Location
- St Dunstan's Road Hammersmith, London, W6 8RB England 51°29′23″N 0°13′09″W﻿ / ﻿51.4896°N 0.2191°W

Information
- Type: Community sixth form
- Motto: Inclusive Excellence
- Established: 1994
- Local authority: Hammersmith and Fulham
- Department for Education URN: 133545 Tables
- Ofsted: Reports
- Principal: Mary Berrisford
- Gender: Mixed
- Age: 16 to 19
- Enrolment: 856
- Website: www.wmsf.ac.uk//

= William Morris Sixth Form =

William Morris Sixth Form (WMSF) is a mixed community sixth form, located in the Hammersmith area of the London Borough of Hammersmith and Fulham, England. It is named after William Morris, the textile designer, artist, writer, and libertarian socialist associated with the Pre-Raphaelite Brotherhood and British Arts and Crafts Movement.

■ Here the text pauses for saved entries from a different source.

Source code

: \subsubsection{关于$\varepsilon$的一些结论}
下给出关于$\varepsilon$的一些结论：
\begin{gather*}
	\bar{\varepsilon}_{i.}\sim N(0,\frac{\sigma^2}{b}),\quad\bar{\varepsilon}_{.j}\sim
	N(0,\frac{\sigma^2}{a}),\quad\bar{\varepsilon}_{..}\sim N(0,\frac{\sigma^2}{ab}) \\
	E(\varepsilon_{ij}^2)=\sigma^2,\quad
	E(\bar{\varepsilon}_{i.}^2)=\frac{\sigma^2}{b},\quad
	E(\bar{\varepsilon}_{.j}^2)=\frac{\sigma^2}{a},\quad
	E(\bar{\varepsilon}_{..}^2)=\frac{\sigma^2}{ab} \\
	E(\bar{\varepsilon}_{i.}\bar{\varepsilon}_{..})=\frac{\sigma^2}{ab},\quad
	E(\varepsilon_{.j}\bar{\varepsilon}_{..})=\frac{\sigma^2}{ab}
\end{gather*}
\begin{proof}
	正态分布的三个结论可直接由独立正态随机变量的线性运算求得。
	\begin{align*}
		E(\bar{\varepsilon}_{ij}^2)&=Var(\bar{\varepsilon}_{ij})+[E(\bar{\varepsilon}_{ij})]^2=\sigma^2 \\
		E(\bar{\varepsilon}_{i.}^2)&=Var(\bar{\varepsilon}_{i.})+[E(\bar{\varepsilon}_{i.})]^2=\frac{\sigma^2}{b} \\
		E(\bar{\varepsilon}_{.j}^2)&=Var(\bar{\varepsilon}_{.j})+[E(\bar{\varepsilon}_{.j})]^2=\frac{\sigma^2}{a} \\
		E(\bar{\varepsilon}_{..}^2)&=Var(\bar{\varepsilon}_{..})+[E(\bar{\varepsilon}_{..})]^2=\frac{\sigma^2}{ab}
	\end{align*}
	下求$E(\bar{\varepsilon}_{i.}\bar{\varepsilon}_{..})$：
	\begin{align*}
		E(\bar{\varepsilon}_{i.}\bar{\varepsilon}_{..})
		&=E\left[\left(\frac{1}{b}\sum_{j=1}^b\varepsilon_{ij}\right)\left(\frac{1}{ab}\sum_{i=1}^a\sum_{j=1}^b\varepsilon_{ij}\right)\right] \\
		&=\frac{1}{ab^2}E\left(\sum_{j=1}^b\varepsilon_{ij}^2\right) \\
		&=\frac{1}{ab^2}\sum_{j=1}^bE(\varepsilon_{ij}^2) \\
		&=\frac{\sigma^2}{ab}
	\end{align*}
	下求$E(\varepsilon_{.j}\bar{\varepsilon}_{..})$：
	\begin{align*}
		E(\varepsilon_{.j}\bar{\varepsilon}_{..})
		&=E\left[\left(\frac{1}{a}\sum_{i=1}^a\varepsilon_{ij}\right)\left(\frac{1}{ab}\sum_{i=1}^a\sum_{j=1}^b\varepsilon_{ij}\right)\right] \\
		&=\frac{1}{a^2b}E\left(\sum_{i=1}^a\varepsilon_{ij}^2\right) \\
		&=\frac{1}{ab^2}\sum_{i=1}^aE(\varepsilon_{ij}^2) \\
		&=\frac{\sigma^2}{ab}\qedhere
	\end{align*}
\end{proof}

WMSF was first established in 1994 as the country's first 16-19 school. It offers sixth form education to students from over 100 schools across London, however priority is given to local students from Fulham College Boys’ School, Fulham Cross Girls School, Fulham Enterprise Studio and Hurlingham and Chelsea Secondary School and Woodlane High School

WMSF offers students a range of over 35 courses as programmes of study. Courses include A Levels, GCSEs, IGCSEs, BTECs and foundation learning courses.